_Exercise description_
In the data below, find the line containing "## Building", then set down that line and every later line up to and including the line containing "You can also", exactly.

-------- Supplied data --------

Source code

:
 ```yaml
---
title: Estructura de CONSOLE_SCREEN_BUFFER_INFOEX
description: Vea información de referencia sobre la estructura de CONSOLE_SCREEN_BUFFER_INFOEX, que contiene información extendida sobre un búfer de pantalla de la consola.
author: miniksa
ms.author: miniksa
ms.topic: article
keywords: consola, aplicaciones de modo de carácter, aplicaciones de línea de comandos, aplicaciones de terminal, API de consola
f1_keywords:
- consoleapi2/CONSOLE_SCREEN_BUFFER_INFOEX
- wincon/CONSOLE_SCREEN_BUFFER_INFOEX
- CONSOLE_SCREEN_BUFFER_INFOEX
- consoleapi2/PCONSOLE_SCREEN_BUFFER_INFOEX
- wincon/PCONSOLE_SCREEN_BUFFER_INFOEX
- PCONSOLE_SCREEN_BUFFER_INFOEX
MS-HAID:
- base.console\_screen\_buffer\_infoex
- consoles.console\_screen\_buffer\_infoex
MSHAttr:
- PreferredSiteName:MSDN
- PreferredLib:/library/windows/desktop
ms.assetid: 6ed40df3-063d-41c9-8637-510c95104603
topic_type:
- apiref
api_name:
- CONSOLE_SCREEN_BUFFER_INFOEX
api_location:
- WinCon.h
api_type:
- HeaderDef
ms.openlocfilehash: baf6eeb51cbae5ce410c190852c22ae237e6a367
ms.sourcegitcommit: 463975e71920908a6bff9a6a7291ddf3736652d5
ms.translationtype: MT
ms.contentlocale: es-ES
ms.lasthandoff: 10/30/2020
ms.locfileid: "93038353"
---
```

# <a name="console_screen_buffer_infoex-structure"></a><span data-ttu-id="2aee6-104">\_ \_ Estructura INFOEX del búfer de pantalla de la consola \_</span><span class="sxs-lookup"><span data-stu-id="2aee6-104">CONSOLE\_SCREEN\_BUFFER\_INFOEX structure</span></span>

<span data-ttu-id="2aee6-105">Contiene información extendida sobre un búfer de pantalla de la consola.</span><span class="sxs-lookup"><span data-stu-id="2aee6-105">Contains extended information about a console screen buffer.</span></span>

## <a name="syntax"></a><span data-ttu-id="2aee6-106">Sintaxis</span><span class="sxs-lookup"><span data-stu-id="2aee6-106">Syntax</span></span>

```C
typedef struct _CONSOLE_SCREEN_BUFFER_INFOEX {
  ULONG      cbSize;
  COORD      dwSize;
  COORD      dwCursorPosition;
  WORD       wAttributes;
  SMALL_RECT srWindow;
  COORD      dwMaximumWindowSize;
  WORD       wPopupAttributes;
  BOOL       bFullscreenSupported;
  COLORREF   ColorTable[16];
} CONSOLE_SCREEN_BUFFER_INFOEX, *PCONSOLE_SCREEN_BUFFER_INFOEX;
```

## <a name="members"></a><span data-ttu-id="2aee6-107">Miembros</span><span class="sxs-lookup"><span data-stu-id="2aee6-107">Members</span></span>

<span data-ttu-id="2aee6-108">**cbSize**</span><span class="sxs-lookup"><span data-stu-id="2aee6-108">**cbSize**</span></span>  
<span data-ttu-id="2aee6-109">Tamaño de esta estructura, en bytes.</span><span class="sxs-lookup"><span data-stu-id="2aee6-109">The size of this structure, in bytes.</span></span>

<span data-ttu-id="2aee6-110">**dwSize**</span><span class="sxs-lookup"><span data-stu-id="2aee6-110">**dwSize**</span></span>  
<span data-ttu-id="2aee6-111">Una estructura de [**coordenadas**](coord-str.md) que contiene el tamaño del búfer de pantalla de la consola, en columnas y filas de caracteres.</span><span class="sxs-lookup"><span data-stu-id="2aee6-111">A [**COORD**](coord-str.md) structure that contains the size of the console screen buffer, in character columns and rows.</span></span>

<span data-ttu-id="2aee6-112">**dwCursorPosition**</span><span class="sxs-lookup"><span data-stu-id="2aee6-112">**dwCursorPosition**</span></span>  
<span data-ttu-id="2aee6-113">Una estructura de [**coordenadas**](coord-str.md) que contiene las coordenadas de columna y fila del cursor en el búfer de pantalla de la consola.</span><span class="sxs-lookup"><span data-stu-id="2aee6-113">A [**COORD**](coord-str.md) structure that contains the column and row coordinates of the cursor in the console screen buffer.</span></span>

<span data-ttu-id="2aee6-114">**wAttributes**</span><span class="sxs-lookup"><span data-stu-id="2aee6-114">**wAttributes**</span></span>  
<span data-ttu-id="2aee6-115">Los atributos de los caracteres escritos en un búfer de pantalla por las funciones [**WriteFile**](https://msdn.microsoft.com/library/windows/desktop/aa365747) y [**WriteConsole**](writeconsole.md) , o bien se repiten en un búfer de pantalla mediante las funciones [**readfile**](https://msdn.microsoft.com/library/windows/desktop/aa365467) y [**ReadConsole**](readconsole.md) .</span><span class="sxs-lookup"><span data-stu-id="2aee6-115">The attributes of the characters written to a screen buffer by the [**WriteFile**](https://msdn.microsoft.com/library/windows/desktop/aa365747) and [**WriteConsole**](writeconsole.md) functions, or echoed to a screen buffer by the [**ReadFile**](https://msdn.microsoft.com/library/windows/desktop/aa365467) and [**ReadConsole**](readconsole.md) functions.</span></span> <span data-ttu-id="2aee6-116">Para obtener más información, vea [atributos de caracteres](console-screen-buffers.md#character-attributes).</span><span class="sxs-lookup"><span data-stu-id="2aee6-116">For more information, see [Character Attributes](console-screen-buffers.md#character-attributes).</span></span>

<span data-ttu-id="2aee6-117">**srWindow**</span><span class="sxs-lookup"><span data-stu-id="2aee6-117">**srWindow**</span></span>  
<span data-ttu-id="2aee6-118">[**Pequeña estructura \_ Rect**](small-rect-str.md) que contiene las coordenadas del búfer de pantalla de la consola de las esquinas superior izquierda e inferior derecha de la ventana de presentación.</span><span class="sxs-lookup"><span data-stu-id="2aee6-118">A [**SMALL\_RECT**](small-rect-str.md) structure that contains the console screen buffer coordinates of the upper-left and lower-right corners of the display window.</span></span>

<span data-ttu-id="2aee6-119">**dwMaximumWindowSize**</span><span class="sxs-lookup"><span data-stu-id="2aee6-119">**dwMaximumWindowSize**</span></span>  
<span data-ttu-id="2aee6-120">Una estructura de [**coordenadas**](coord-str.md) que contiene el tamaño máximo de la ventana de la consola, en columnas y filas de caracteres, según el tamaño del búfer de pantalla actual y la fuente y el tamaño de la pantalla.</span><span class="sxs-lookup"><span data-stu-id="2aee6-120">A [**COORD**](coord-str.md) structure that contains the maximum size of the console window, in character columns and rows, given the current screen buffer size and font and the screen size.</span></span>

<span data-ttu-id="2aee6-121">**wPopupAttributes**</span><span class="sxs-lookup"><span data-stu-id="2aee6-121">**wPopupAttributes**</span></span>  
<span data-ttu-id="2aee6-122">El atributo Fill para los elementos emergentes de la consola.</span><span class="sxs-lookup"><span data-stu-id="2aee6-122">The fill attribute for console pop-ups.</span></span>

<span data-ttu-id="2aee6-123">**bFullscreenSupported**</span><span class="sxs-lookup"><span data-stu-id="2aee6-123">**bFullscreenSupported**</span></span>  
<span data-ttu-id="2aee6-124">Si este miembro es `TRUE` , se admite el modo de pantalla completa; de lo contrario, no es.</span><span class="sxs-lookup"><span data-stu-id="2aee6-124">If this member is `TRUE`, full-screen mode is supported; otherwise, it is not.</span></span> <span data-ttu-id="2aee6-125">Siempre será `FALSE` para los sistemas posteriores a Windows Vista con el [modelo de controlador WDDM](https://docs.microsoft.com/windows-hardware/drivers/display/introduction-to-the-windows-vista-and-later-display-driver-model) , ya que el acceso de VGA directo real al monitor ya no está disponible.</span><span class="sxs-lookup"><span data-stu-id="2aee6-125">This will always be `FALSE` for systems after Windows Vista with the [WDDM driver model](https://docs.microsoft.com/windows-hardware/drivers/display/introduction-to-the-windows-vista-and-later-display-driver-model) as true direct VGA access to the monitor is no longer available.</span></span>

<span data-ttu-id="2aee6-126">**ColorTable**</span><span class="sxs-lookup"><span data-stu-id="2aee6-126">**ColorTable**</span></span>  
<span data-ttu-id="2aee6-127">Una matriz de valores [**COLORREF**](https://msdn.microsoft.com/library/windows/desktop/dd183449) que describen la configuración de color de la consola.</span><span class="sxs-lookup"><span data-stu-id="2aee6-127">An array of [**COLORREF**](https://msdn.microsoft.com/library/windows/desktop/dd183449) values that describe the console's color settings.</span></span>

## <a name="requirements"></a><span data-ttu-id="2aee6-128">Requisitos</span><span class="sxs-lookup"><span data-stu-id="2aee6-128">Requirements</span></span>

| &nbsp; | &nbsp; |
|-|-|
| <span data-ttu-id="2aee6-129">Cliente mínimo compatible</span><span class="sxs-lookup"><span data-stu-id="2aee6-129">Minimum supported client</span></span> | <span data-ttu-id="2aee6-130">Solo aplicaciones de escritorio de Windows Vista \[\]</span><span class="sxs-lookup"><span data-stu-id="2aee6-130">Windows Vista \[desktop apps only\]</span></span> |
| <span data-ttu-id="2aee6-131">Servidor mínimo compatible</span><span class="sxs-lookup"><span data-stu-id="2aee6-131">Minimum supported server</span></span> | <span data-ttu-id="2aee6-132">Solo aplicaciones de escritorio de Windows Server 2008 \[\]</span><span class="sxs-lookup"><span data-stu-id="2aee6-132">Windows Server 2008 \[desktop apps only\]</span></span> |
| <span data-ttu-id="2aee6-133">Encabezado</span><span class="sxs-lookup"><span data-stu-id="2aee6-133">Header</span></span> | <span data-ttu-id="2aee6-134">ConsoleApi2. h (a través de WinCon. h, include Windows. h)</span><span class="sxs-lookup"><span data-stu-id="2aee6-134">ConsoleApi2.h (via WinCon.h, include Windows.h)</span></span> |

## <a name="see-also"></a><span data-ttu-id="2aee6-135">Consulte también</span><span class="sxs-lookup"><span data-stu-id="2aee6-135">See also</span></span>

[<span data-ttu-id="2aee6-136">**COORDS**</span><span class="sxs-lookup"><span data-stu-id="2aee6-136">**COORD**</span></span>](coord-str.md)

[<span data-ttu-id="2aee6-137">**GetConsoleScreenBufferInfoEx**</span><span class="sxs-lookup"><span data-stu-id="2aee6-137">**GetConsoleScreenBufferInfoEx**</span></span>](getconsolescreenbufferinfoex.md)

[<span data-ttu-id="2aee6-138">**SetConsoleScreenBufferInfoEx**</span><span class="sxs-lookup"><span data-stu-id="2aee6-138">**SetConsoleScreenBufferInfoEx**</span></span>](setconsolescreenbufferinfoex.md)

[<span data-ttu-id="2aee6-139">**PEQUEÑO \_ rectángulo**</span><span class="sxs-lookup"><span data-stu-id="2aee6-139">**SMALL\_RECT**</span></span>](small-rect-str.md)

--------
-------- Supplied data --------

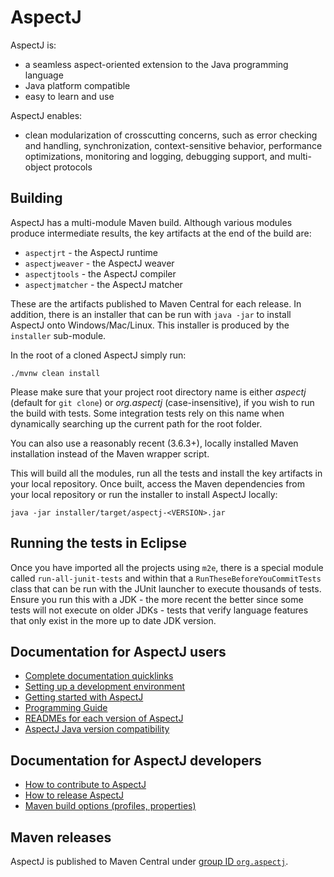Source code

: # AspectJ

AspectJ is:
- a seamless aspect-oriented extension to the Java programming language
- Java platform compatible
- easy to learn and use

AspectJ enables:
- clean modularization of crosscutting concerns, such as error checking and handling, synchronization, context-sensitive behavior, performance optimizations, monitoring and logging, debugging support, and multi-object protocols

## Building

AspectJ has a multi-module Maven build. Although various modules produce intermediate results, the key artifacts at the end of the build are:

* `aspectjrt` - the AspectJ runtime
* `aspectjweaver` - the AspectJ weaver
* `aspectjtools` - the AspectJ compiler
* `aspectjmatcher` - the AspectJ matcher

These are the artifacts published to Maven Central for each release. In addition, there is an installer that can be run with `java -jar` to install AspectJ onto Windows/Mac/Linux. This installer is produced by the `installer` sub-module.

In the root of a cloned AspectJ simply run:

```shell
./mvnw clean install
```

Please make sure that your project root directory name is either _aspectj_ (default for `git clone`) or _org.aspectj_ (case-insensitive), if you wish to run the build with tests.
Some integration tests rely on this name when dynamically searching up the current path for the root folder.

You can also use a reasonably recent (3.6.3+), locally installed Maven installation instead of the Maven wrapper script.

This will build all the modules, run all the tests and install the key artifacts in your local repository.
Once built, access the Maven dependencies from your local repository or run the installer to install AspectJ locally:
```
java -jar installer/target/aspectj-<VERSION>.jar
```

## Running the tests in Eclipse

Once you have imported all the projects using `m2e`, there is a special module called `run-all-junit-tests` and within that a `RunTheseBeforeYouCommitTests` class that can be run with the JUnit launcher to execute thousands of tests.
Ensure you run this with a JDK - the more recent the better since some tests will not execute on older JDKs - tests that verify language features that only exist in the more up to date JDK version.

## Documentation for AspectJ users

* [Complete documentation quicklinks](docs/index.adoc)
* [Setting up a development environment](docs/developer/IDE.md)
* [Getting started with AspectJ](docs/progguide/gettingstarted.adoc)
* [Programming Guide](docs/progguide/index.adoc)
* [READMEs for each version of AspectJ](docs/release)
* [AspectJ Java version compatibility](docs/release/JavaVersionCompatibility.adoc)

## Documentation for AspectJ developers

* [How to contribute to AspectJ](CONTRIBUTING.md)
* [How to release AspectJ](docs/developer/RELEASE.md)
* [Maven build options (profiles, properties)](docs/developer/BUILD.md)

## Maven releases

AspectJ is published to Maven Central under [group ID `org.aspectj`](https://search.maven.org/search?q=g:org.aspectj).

--------

_Task output_
## Building

AspectJ has a multi-module Maven build. Although various modules produce intermediate results, the key artifacts at the end of the build are:

* `aspectjrt` - the AspectJ runtime
* `aspectjweaver` - the AspectJ weaver
* `aspectjtools` - the AspectJ compiler
* `aspectjmatcher` - the AspectJ matcher

These are the artifacts published to Maven Central for each release. In addition, there is an installer that can be run with `java -jar` to install AspectJ onto Windows/Mac/Linux. This installer is produced by the `installer` sub-module.

In the root of a cloned AspectJ simply run:

```shell
./mvnw clean install
```

Please make sure that your project root directory name is either _aspectj_ (default for `git clone`) or _org.aspectj_ (case-insensitive), if you wish to run the build with tests.
Some integration tests rely on this name when dynamically searching up the current path for the root folder.

You can also use a reasonably recent (3.6.3+), locally installed Maven installation instead of the Maven wrapper script.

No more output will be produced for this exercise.